**Task directions:** What are the lines, written out exactly, from the one containing "## Get Started with GC Training Today" to the end of the entries below? Include both ends and nothing more.

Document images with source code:
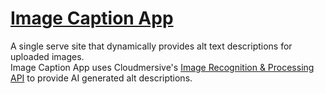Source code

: # [Image Caption App](https://hellomkreyes.github.io/caption-app/)

A single serve site that dynamically provides alt text descriptions for uploaded images.
<br/>Image Caption App uses Cloudmersive's [Image Recognition & Processing API](https://www.cloudmersive.com/image-recognition-and-processing-api#objectdetection) to provide AI generated alt descriptions.
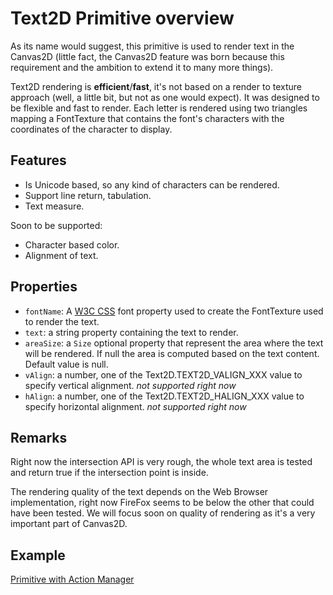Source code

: # Text2D Primitive overview

As its name would suggest, this primitive is used to render text in the Canvas2D (little fact, the Canvas2D feature was born because this requirement and the ambition to extend it to many more things).

Text2D rendering is **efficient**/**fast**, it's not based on a render to texture approach (well, a little bit, but not as one would expect). It was designed to be flexible and fast to render. Each letter is rendered using two triangles mapping a FontTexture that contains the font's characters with the coordinates of the character to display.

## Features

 - Is Unicode based, so any kind of characters can be rendered.
 - Support line return, tabulation.
 - Text measure.
 
Soon to be supported:

 - Character based color.
 - Alignment of text.

## Properties

 - `fontName`: A [W3C CSS](https://www.w3.org/wiki/CSS/Properties/font) font property used to create the FontTexture used to render the text.
 - `text`: a string property containing the text to render.
 - `areaSize`: a `Size` optional property that represent the area where the text will be rendered. If null the area is computed based on the text content. Default value is null.
 - `vAlign`: a number, one of the Text2D.TEXT2D_VALIGN_XXX value to specify vertical alignment. *not supported right now*
 - `hAlign`: a number, one of the Text2D.TEXT2D_HALIGN_XXX value to specify horizontal alignment. *not supported right now*

## Remarks

Right now the intersection API is very rough, the whole text area is tested and return true if the intersection point is inside.

The rendering quality of the text depends on the Web Browser implementation, right now FireFox seems to be below the other that could have been tested. We will focus soon on quality of rendering as it's a very important part of Canvas2D.

## Example

[Primitive with Action Manager](http://babylonjs-playground.com/#1ONKPJ#4)


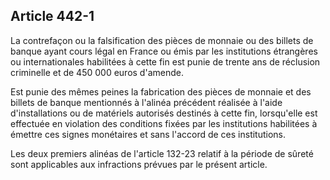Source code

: Article 442-1
----
La contrefaçon ou la falsification des pièces de monnaie ou des billets de
banque ayant cours légal en France ou émis par les institutions étrangères ou
internationales habilitées à cette fin est punie de trente ans de réclusion
criminelle et de 450 000 euros d'amende.

Est punie des mêmes peines la fabrication des pièces de monnaie et des billets
de banque mentionnés à l'alinéa précédent réalisée à l'aide d'installations ou
de matériels autorisés destinés à cette fin, lorsqu'elle est effectuée en
violation des conditions fixées par les institutions habilitées à émettre ces
signes monétaires et sans l'accord de ces institutions.

Les deux premiers alinéas de l'article 132-23 relatif à la période de sûreté
sont applicables aux infractions prévues par le présent article.

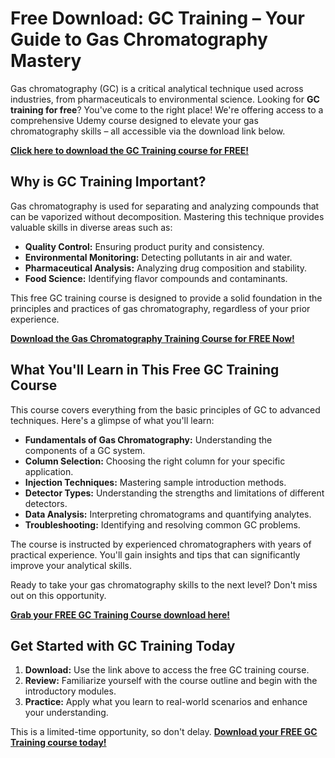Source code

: # Free Download: GC Training – Your Guide to Gas Chromatography Mastery

Gas chromatography (GC) is a critical analytical technique used across industries, from pharmaceuticals to environmental science. Looking for **GC training for free**? You've come to the right place! We're offering access to a comprehensive Udemy course designed to elevate your gas chromatography skills – all accessible via the download link below.

[**Click here to download the GC Training course for FREE!**](https://udemywork.com/gc-training)

## Why is GC Training Important?

Gas chromatography is used for separating and analyzing compounds that can be vaporized without decomposition. Mastering this technique provides valuable skills in diverse areas such as:

*   **Quality Control:** Ensuring product purity and consistency.
*   **Environmental Monitoring:** Detecting pollutants in air and water.
*   **Pharmaceutical Analysis:** Analyzing drug composition and stability.
*   **Food Science:** Identifying flavor compounds and contaminants.

This free GC training course is designed to provide a solid foundation in the principles and practices of gas chromatography, regardless of your prior experience.

[**Download the Gas Chromatography Training Course for FREE Now!**](https://udemywork.com/gc-training)

## What You'll Learn in This Free GC Training Course

This course covers everything from the basic principles of GC to advanced techniques. Here's a glimpse of what you'll learn:

*   **Fundamentals of Gas Chromatography:** Understanding the components of a GC system.
*   **Column Selection:** Choosing the right column for your specific application.
*   **Injection Techniques:** Mastering sample introduction methods.
*   **Detector Types:** Understanding the strengths and limitations of different detectors.
*   **Data Analysis:** Interpreting chromatograms and quantifying analytes.
*   **Troubleshooting:** Identifying and resolving common GC problems.

The course is instructed by experienced chromatographers with years of practical experience. You'll gain insights and tips that can significantly improve your analytical skills.

Ready to take your gas chromatography skills to the next level? Don't miss out on this opportunity.

[**Grab your FREE GC Training Course download here!**](https://udemywork.com/gc-training)

## Get Started with GC Training Today

1.  **Download:** Use the link above to access the free GC training course.
2.  **Review:** Familiarize yourself with the course outline and begin with the introductory modules.
3.  **Practice:** Apply what you learn to real-world scenarios and enhance your understanding.

This is a limited-time opportunity, so don't delay. **[Download your FREE GC Training course today!](https://udemywork.com/gc-training)**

**Worked solution:**
## Get Started with GC Training Today

1.  **Download:** Use the link above to access the free GC training course.
2.  **Review:** Familiarize yourself with the course outline and begin with the introductory modules.
3.  **Practice:** Apply what you learn to real-world scenarios and enhance your understanding.

This is a limited-time opportunity, so don't delay. **[Download your FREE GC Training course today!](https://udemywork.com/gc-training)**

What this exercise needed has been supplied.